Let’s be clear. This isn’t about treating the office like a freshman dorm party. It isn’t about illicit libations or the full bar you keep by the desk for entertaining clients. Or the bottle you keep in the drawer for when you’re pushing paper and burning the midnight oil.
This is more about condoned and sanctioned organized drinking in the cubical farm; drinking during a conference meeting, more or less. That meeting can be with your superior or with 10 other co-workers in the room. This isn’t Mad Men and you are not Don Draper, who by the way would be classified as an incredible alcoholic in reality; not because he drinks a lot, but because he suffers little to no consequences for his drinking habits.
Believe it or not, drinking in the office is still prevalent today especially in places like Europe (UK for example) and in the more notably the recent popping-ups of thriving digital industries in New York City and Tech companies abound that are all about “the office bar”.
Every workspace should have a manly storage of booze. Presuming your workplace is not a daycare center, hospital, vehicle or any institution that is vital for maintaining the safety of the public and or people. We aren’t talking beer here ( it would be nice but you can stock the break room fridge with it), we are talking mainly booze of the dark variety ( Your Scotches’, Bourbons, Cognacs etc). The booze along with some tongs, ice bucket, Old fashioned glasses and decanters should be placed on a cart and stored in a closet. If it’s just you, your boss or 3 people, just caveman those glasses and bottle and bring them with you. If it’s a large group or meeting then be a class act and roll that cart in like a boss, and make sure there is a decent variety (3 most popular choices around the office) on the cart.
The drinking meeting should happen around/near the end of the day and should be vaguely goal oriented, and here is why.
Drinking in the office can be a strategy to make you stay longer. If you start throwing drink orientated meetings around in the morning like a sorority girl tossing her cat at every guy with washboard abs then you my friend will be f*cked for sure by noon. The trick is to have most of your work done before you start with the booze cart so that you don’t end up having to stay late and end up drinking even more since your now behind. It’s a different case when you are asked to come in on a weekend, by all means start as early as you want; your freedom is gone anyways.
You are most likely going to want to nap after. Most cubical offices/spaces are a dying breed these days with the onset of new HR plans that make for a more open floor plan for more bonding and conviviality. As stupid and moronic as this new initiative is the fact remains is that privacy is becoming a scarce commodity around the office when needing time to get some shut-eye or play some online poker. This means that you can’t even put your head down on your desk and grab a few winks of shut-eye. Unless you are very, very important, I suspect you don’t have a couch in your private office. Unless you are very, very brazen, you probably don’t want to waltz into the storage closet and risk getting ratted on by the office prude (everyone office has one) while they try to find the recent shipment of Tyvek envelopes that you just so happen to be crashing on top of. This is why the drinking meetings at the end of the day are advised, so you can go home a shack off those office drinks before you have some more when your buddies come over for the game.
If you are going to drink at the office do it with panache and a touch of class.
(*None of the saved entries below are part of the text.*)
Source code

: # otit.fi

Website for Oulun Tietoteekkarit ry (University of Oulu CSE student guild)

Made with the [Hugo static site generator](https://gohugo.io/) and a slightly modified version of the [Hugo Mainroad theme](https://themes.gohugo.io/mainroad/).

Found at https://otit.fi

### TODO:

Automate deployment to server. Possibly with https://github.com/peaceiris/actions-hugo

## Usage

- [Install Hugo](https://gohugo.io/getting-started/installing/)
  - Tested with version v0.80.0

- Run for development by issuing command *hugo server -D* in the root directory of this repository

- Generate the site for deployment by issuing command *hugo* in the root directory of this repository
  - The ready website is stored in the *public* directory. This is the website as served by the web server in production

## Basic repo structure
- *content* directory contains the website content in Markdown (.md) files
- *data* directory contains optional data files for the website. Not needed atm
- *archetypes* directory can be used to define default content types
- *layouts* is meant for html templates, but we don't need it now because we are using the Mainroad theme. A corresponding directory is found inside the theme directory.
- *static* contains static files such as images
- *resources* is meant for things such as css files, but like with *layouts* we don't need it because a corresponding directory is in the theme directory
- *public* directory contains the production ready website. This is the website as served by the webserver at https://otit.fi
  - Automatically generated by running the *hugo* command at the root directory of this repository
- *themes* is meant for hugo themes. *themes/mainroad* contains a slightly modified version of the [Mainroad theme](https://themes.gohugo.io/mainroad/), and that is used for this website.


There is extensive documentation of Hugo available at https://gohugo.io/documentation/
And if you have a slight drinking problem here are some ways to mask your tendency to over indulge and become a more refined fool around the bottle.
- The first pour says a lot about a person. The first pour should suggest restraint and enthusiasm at the same time. You don’t want to over pour and seem like the equivalent of a sex-starved sailor on shore for leave towards the bottle. You could have poured yourself more, but you’re just having this much. You could have poured yourself less, but you’re having this much. About two fingers if it’s neat. Halfway up the glass if it’s on the rocks. A three-quarters-full glass if you’re mixing it with tonic or club soda.
- Don’t drink immediately. Let it sit there and meander for a few seconds. Wait ‘til everyone has a drink in front of them. Anyway, you are not so eager here like the aforementioned sailor. You’re meditative — not just of the drink but at the topics at hand.
- Never drink more than your boss.Obviously. The hierarchy of intake should reflect the hierarchy of the organization: The boss drinks the most. The assistant drinks the slightest. It’s a sliding scale that everyone should honor.
- But drink like you mean it. Intent and congruence go hand in hand like cheerleaders and revealing attire. Take deep full sips. You’re drinking, not wine tasting in Cali, so drink. Just know when to take it easy and slow down.
The meeting will probably last an hour give or take. People become drunk after an hour and a half of drinking. And you don’t really want to be inebriated. Besides, you have to go home or out to dinner or out to a bar. You have your life to go to. Perhaps your wife wants to be pounded hard and given the goods that evening; a whiskey-dick and sluggish forethought will not suffice. And you don’t want to be twisted when you get there. You just want to feel good when you get home — about your job and your work and the ideas you just came up with in a productive discussion at which you happened to drink.